Hamilton stretched his championship lead to 30 points over Vettel (AFP/Getty)

Hamilton’s face always lights up at such moments, like a warrior savouring every battle. He carries that message, ‘Still I Rise’, a reference to Maya Angelou’s famous poem, on his helmet, and it’s part of an amazing racer’s ability to regenerate himself, to turn negativity to his own advantage and make it into a motivating positive. But on Sunday he said that had its roots in his tough racing in F1 than any hard times he may have known as a boy.

“I think it’s more to do with the time here and the difficulties I’ve had in F1, and the decisions and directions I’ve chosen to go physically and mentally,” he said. “You’ll never know how hard it is to prepare or to be in the mindset I have right now, to be consistent, to not make mistakes, to continuously deliver. It takes everything, and more. I don’t just arrive with it, I have to work for it every single day. Especially with the season being so long, it’s not easy to stay in that same mental state.

The pair collided on the first lap of the Italian Grand Prix (AFP/Getty)
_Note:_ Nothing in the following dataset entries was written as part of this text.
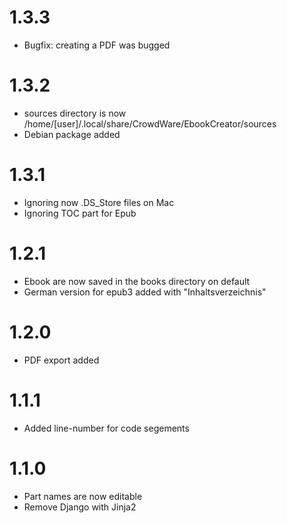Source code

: # 1.3.3
- Bugfix: creating a PDF was bugged


# 1.3.2
- sources directory is now /home/[user]/.local/share/CrowdWare/EbookCreator/sources
- Debian package added

# 1.3.1
- Ignoring now .DS_Store files on Mac
- Ignoring TOC part for Epub

# 1.2.1
- Ebook are now saved in the books directory on default
- German version for epub3 added with "Inhaltsverzeichnis"
  
# 1.2.0
- PDF export added

# 1.1.1
- Added line-number for code segements

# 1.1.0
- Part names are now editable
- Remove Django with Jinja2
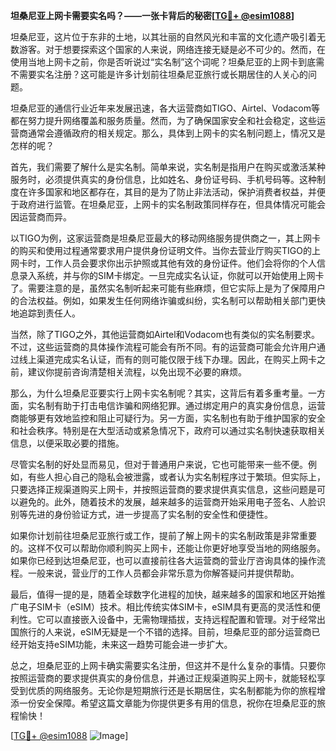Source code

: **坦桑尼亚上网卡需要实名吗？——一张卡背后的秘密[[TG💪+ @esim1088](https://t.me/s/esim1088)]**

坦桑尼亚，这片位于东非的土地，以其壮丽的自然风光和丰富的文化遗产吸引着无数游客。对于想要探索这个国家的人来说，网络连接无疑是必不可少的。然而，在使用当地上网卡之前，你是否听说过“实名制”这个词呢？坦桑尼亚的上网卡到底需不需要实名注册？这可能是许多计划前往坦桑尼亚旅行或长期居住的人关心的问题。

坦桑尼亚的通信行业近年来发展迅速，各大运营商如TIGO、Airtel、Vodacom等都在努力提升网络覆盖和服务质量。然而，为了确保国家安全和社会稳定，这些运营商通常会遵循政府的相关规定。那么，具体到上网卡的实名制问题上，情况又是怎样的呢？

首先，我们需要了解什么是实名制。简单来说，实名制是指用户在购买或激活某种服务时，必须提供真实的身份信息，比如姓名、身份证号码、手机号码等。这种制度在许多国家和地区都存在，其目的是为了防止非法活动，保护消费者权益，并便于政府进行监管。在坦桑尼亚，上网卡的实名制政策同样存在，但具体情况可能会因运营商而异。

以TIGO为例，这家运营商是坦桑尼亚最大的移动网络服务提供商之一，其上网卡的购买和使用过程通常要求用户提供身份证明文件。当你去营业厅购买TIGO的上网卡时，工作人员会要求你出示护照或其他有效的身份证件。他们会将你的个人信息录入系统，并与你的SIM卡绑定。一旦完成实名认证，你就可以开始使用上网卡了。需要注意的是，虽然实名制听起来可能有些麻烦，但它实际上是为了保障用户的合法权益。例如，如果发生任何网络诈骗或纠纷，实名制可以帮助相关部门更快地追踪到责任人。

当然，除了TIGO之外，其他运营商如Airtel和Vodacom也有类似的实名制要求。不过，这些运营商的具体操作流程可能会有所不同。有的运营商可能会允许用户通过线上渠道完成实名认证，而有的则可能仅限于线下办理。因此，在购买上网卡之前，建议你提前咨询清楚相关流程，以免出现不必要的麻烦。

那么，为什么坦桑尼亚要实行上网卡实名制呢？其实，这背后有着多重考量。一方面，实名制有助于打击电信诈骗和网络犯罪。通过绑定用户的真实身份信息，运营商能够更有效地监控和阻止可疑行为。另一方面，实名制也有助于维护国家的安全和社会秩序。特别是在大型活动或紧急情况下，政府可以通过实名制快速获取相关信息，以便采取必要的措施。

尽管实名制的好处显而易见，但对于普通用户来说，它也可能带来一些不便。例如，有些人担心自己的隐私会被泄露，或者认为实名制程序过于繁琐。但实际上，只要选择正规渠道购买上网卡，并按照运营商的要求提供真实信息，这些问题是可以避免的。此外，随着技术的发展，越来越多的运营商开始采用电子签名、人脸识别等先进的身份验证方式，进一步提高了实名制的安全性和便捷性。

如果你计划前往坦桑尼亚旅行或工作，提前了解上网卡的实名制政策是非常重要的。这样不仅可以帮助你顺利购买上网卡，还能让你更好地享受当地的网络服务。如果你已经到达坦桑尼亚，也可以直接前往各大运营商的营业厅咨询具体的操作流程。一般来说，营业厅的工作人员都会非常乐意为你解答疑问并提供帮助。

最后，值得一提的是，随着全球数字化进程的加快，越来越多的国家和地区开始推广电子SIM卡（eSIM）技术。相比传统实体SIM卡，eSIM具有更高的灵活性和便利性。它可以直接嵌入设备中，无需物理插拔，支持远程配置和管理。对于经常出国旅行的人来说，eSIM无疑是一个不错的选择。目前，坦桑尼亚的部分运营商已经开始支持eSIM功能，未来这一趋势可能会进一步扩大。

总之，坦桑尼亚的上网卡确实需要实名注册，但这并不是什么复杂的事情。只要你按照运营商的要求提供真实的身份信息，并通过正规渠道购买上网卡，就能轻松享受到优质的网络服务。无论你是短期旅行还是长期居住，实名制都能为你的旅程增添一份安全保障。希望这篇文章能为你提供更多有用的信息，祝你在坦桑尼亚的旅程愉快！

[[TG💪+ @esim1088](https://t.me/s/esim1088) ![Image](https://i.postimg.cc/4NQfJmqS/Snipaste-2025-05-13-00-14-12.png)]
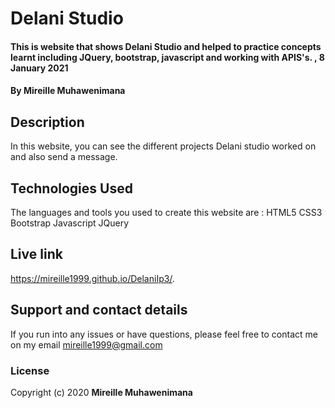 # Delani Studio
#### This is website that shows Delani Studio and helped to practice concepts learnt including JQuery, bootstrap, javascript and working with APIS's. , 8 January  2021
#### By **Mireille Muhawenimana**
## Description
In this website, you can see the different projects Delani studio worked on  and also send a message.
## Technologies Used
 The languages and tools you used to create this website are  :
HTML5
CSS3
Bootstrap
Javascript
JQuery
## Live link
 https://mireille1999.github.io/DelaniIp3/.
## Support and contact details
 If you run into any issues or have questions, please feel free to contact me on my email mireille1999@gmail.com
### License
Copyright (c) 2020 **Mireille Muhawenimana**
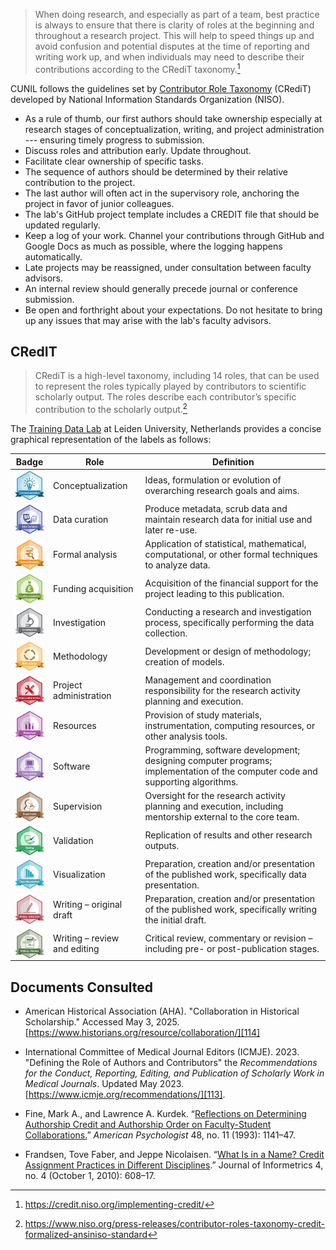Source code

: > When doing research, and especially as part of a team, best practice is always to ensure that
there is clarity of roles at the beginning and throughout a research project. This will help to
speed things up and avoid confusion and potential disputes at the time of reporting and writing
work up, and when individuals may need to describe their contributions according to the CRediT
taxonomy.[^1]

[^1]: https://credit.niso.org/implementing-credit/

CUNIL follows the guidelines set by [Contributor Role Taxonomy][001] (CRediT) developed by
National Information Standards Organization (NISO).

- As a rule of thumb, our first authors should take ownership especially at research stages
of conceptualization, writing, and project administration --- ensuring timely progress to
submission.
- Discuss roles and attribution early. Update throughout.
- Facilitate clear ownership of specific tasks.
- The sequence of authors should be determined by their relative contribution to the
project.
- The last author will often act in the supervisory role, anchoring the project in favor of
junior colleagues.
- The lab's GitHub project template includes a CREDIT file that should be updated regularly.
- Keep a log of your work. Channel your contributions through GitHub and Google Docs as much as
possible, where the logging happens automatically.
- Late projects may be reassigned, under consultation between faculty advisors.
- An internal review should generally precede journal or conference submission.
- Be open and forthright about your expectations. Do not hesitate to bring up any issues that
may arise with the lab's faculty advisors.

[003]: https://web.archive.org/save/https://forrt.org/glossary/english/first_last_author_emphasis_norm/#

## CRedIT

> CRediT is a high-level taxonomy, including 14 roles, that can be used to represent the roles
typically played by contributors to scientific scholarly output. The roles describe each
contributor’s specific contribution to the scholarly output.[^3]

[^3]: https://www.niso.org/press-releases/contributor-roles-taxonomy-credit-formalized-ansiniso-standard

The [Training Data Lab][002] at Leiden University, Netherlands provides a concise graphical
representation of the labels as follows:

| **Badge** | **Role** | **Definition**
|---|---|---|
| [<img src="https://github.com/cu-nil/chnotes/blob/master/images/badges/conceptualization.png" align="center" width="60" />](conceptualization.png) | Conceptualization | Ideas, formulation or evolution of overarching research goals and aims. |
| [<img src="https://github.com/cu-nil/chnotes/blob/master/images/badges/data_curation.png" align="center" width="60" />](data_curation.png) | Data curation | Produce metadata, scrub data and maintain research data for initial use and later re-use. |
| [<img src="https://github.com/cu-nil/chnotes/blob/master/images/badges/formal_analysis.png" align="center" width="60" />](formal_analysis.png) | Formal analysis | Application of statistical, mathematical, computational, or other formal techniques to analyze data. |
| [<img src="https://github.com/cu-nil/chnotes/blob/master/images/badges/funding_acquisition.png" align="center" width="60" />](funding_acquisition.png) | Funding acquisition | Acquisition of the financial support for the project leading to this publication. |
| [<img src="https://github.com/cu-nil/chnotes/blob/master/images/badges/investigation.png" align="center" width="60" />](investigation.png) | Investigation | Conducting a research and investigation process, specifically performing the data collection. |
| [<img src="https://github.com/cu-nil/chnotes/blob/master/images/badges/methodology.png" align="center" width="60" />](methodology.png) | Methodology | Development or design of methodology; creation of models. |
| [<img src="https://github.com/cu-nil/chnotes/blob/master/images/badges/project_administration.png" align="center" width="60" />](project_administration.png) | Project administration | Management and coordination responsibility for the research activity planning and execution. |
| [<img src="https://github.com/cu-nil/chnotes/blob/master/images/badges/resources.png" align="center" width="60" />](resources.png) | Resources | Provision of study materials, instrumentation, computing resources, or other analysis tools. |
| [<img src="https://github.com/cu-nil/chnotes/blob/master/images/badges/computation.png" align="center" width="60" />](computation.png) | Software | Programming, software development; designing computer programs; implementation of the computer code and supporting algorithms. |
| [<img src="https://github.com/cu-nil/chnotes/blob/master/images/badges/supervision.png" align="center" width="60" />](supervision.png) | Supervision | Oversight for the research activity planning and execution, including mentorship external to the core team. |
| [<img src="https://github.com/cu-nil/chnotes/blob/master/images/badges/testing.png" align="center" width="60" />](testing.png) | Validation | Replication of results and other research outputs. |
| [<img src="https://github.com/cu-nil/chnotes/blob/master/images/badges/data_visualization.png" align="center" width="60" />](data_visualization.png) | Visualization | Preparation, creation and/or presentation of the published work, specifically data presentation. |
| [<img src="https://github.com/cu-nil/chnotes/blob/master/images/badges/writing_initial_draft.png" align="center" width="60" />](writing_initial_draft.png) | Writing – original draft | Preparation, creation and/or presentation of the published work, specifically writing the initial draft. |
| [<img src="https://github.com/cu-nil/chnotes/blob/master/images/badges/writing_review.png" align="center" width="60" />](writing_review.png) | Writing – review and editing | Critical review, commentary or revision – including pre- or post-publication stages. |

[001]: https://web.archive.org/web/20250503023409/https://credit.niso.org/
[002]: https://web.archive.org/save/https://training-datalab.com/en/credit/

## Documents Consulted

- American Historical Association (AHA). "Collaboration in Historical Scholarship."
Accessed May 3, 2025. [https://www.historians.org/resource/collaboration/][114]

- International Committee of Medical Journal Editors (ICMJE). 2023. "Defining the
Role of Authors and Contributors" the *Recommendations for the Conduct, Reporting,
Editing, and Publication of Scholarly Work in Medical Journals*. Updated May 2023.
[https://www.icmje.org/recommendations/][113].

- Fine, Mark A., and Lawrence A. Kurdek. “[Reflections on Determining Authorship Credit and
Authorship Order on Faculty-Student Collaborations.][111]” *American Psychologist* 48, no. 11 (1993):
1141–47.

- Frandsen, Tove Faber, and Jeppe Nicolaisen. “[What Is in a Name? Credit Assignment Practices
in Different Disciplines][112].” Journal of Informetrics 4, no. 4 (October 1, 2010): 608–17.

[111]: https://psycnet.apa.org/fulltext/1994-11404-001.html
[112]: https://www-sciencedirect-com.ezproxy.cul.columbia.edu/science/article/pii/S1751157710000647?via%3Dihub
[113]: https://www.icmje.org/recommendations/browse/roles-and-responsibilities/defining-the-role-of-authors-and-contributors.html
[114]: https://www.historians.org/resource/collaboration/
“You’re holding on to something that you don’t even know where it is. It’s like magic in you. It’s difficult to explain. There are races before this where you feel more comfortable and there are races where you feel less at ease. This race I definitely felt less at ease, I had two Ferraris ahead of me, so how do I get past them, how do I not lose seven points today or more? That pressure’s high.”

There are seven more occasions for which he must build that mindset if he is to take a fifth crown, and he knows that arch-rival Vettel will be feeling exactly the same thing as they head to Singapore. Hamilton won there last year, but traditionally it’s a Mercedes bogey track and his success owed much to another mistake that Vettel made when he took out his own team-mate and fast rival Max Verstappen at the start.

“The heat is there, the intensity is there,” he acknowledged. “It’s unavoidable for me and him. It’s very difficult for people watching who are not in it to feel what we feel. The pressure is... I don’t even know what word to use for it. It’s at its highest I can ever remember. That’s the pressure you put on yourself because you want to succeed, it’s the pressure of your desires and fears, and of all the people who are depending on you, which is a lot of people.

Hamilton took plenty of pleasure from Sunday's victory (Getty)

“It’s been an incredible day. I’m going to be smiling all day tomorrow.”

Who will be smiling the most seven races hence, nobody knows, and that’s why F1’s 2018 season is without question the greatest in years.